Consider the connection between graceful graphs and Golomb rulers. This can be thought of as a kind of covering problem – pairwise absolute distances between marks on the ruler (a subset of the integers {0, …, N}) should completely cover the integer range {1, …, N}. What happens if we loosen the covering so that there are some gaps? Or tighten the covering so that the edge labels fall within an even smaller set of integers?

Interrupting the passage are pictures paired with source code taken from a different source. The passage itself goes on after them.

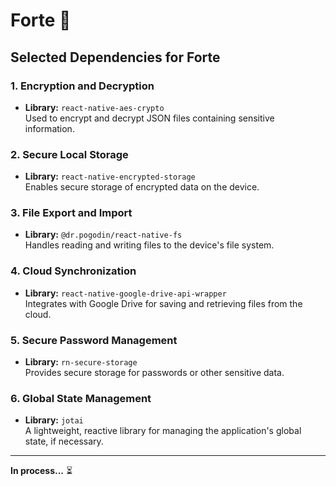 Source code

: # **Forte** 🏰

## Selected Dependencies for **Forte**

### 1. Encryption and Decryption

- **Library:** `react-native-aes-crypto`  
  Used to encrypt and decrypt JSON files containing sensitive information.

### 2. Secure Local Storage

- **Library:** `react-native-encrypted-storage`  
  Enables secure storage of encrypted data on the device.

### 3. File Export and Import

- **Library:** `@dr.pogodin/react-native-fs`  
  Handles reading and writing files to the device's file system.

### 4. Cloud Synchronization

- **Library:** `react-native-google-drive-api-wrapper`  
  Integrates with Google Drive for saving and retrieving files from the cloud.

### 5. Secure Password Management

- **Library:** `rn-secure-storage`  
  Provides secure storage for passwords or other sensitive data.

### 6. Global State Management

- **Library:** `jotai`  
  A lightweight, reactive library for managing the application's global state, if necessary.

---

**In process...** ⏳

These possibilities motivate the following extension of graceful labelings:

Given a graph on N edges, choose vertex labels from the set {0, …, N+k} for some k. Continue to calculate edge labels as the absolute differences of their vertex labels, and continue to require that the edge labels be distinct. However, allow the edge labels to cover only a subset of the integers {1, …, N+k}. If a graph admits such a labeling, call the graph k-almost-graceful.

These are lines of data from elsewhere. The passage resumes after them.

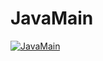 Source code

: # JavaMain
[![JavaMain](https://img.youtube.com/vi/SBd94e-EIdk&t)](https://www.youtube.com/watch?v=SBd94e-EIdk&t)
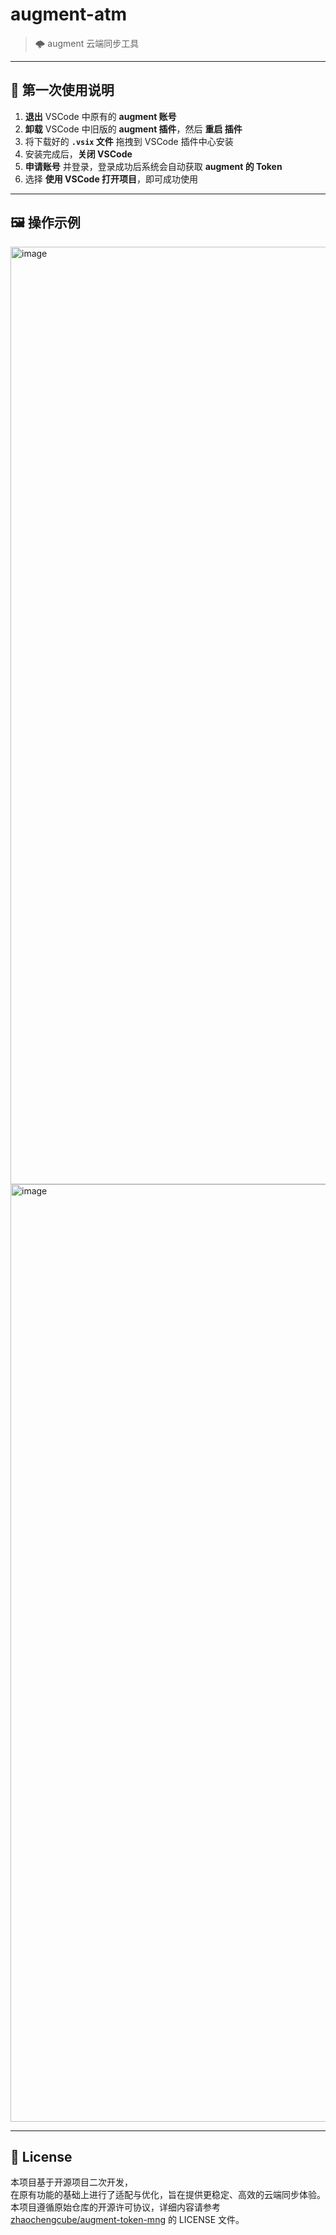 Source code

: # augment-atm

> 🌩️ augment 云端同步工具

---

## 🚀 第一次使用说明

1. **退出** VSCode 中原有的 **augment 账号**  
2. **卸载** VSCode 中旧版的 **augment 插件**，然后 **重启 插件**  
3. 将下载好的 **`.vsix` 文件** 拖拽到 VSCode 插件中心安装  
4. 安装完成后，**关闭 VSCode**  
5. **申请账号** 并登录，登录成功后系统会自动获取 **augment 的 Token**  
6. 选择 **使用 VSCode 打开项目**，即可成功使用

---

## 🖼️ 操作示例

<img width="1700" height="1500" alt="image" src="https://github.com/user-attachments/assets/c5cd0dec-d096-4459-8587-9ac0078e9ed4" />  
<img width="1700" height="1500" alt="image" src="https://github.com/user-attachments/assets/d7bce485-0e32-4ee4-8938-e6afe97fa278" />

---


## 🧩 License
本项目基于开源项目二次开发，  
在原有功能的基础上进行了适配与优化，旨在提供更稳定、高效的云端同步体验。
本项目遵循原始仓库的开源许可协议，详细内容请参考  
[zhaochengcube/augment-token-mng](https://github.com/zhaochengcube/augment-token-mng) 的 LICENSE 文件。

Clearly, 0-almost-graceful is the same as graceful. Also, every k-almost-graceful labeling is also (k+1)-almost-graceful. One can ask many questions about k-almost-graceful graphs. Here are a few:

• Given a graph G, how can one calculate the least k for which it is k-almost-graceful? Determine lower and upper bounds for k.

• Observe that k can be negative! In that case, there is an even tighter covering. Which graphs are k-almost-graceful for negative k?

• For each k, how many graphs are k-almost-graceful up to isomorphism?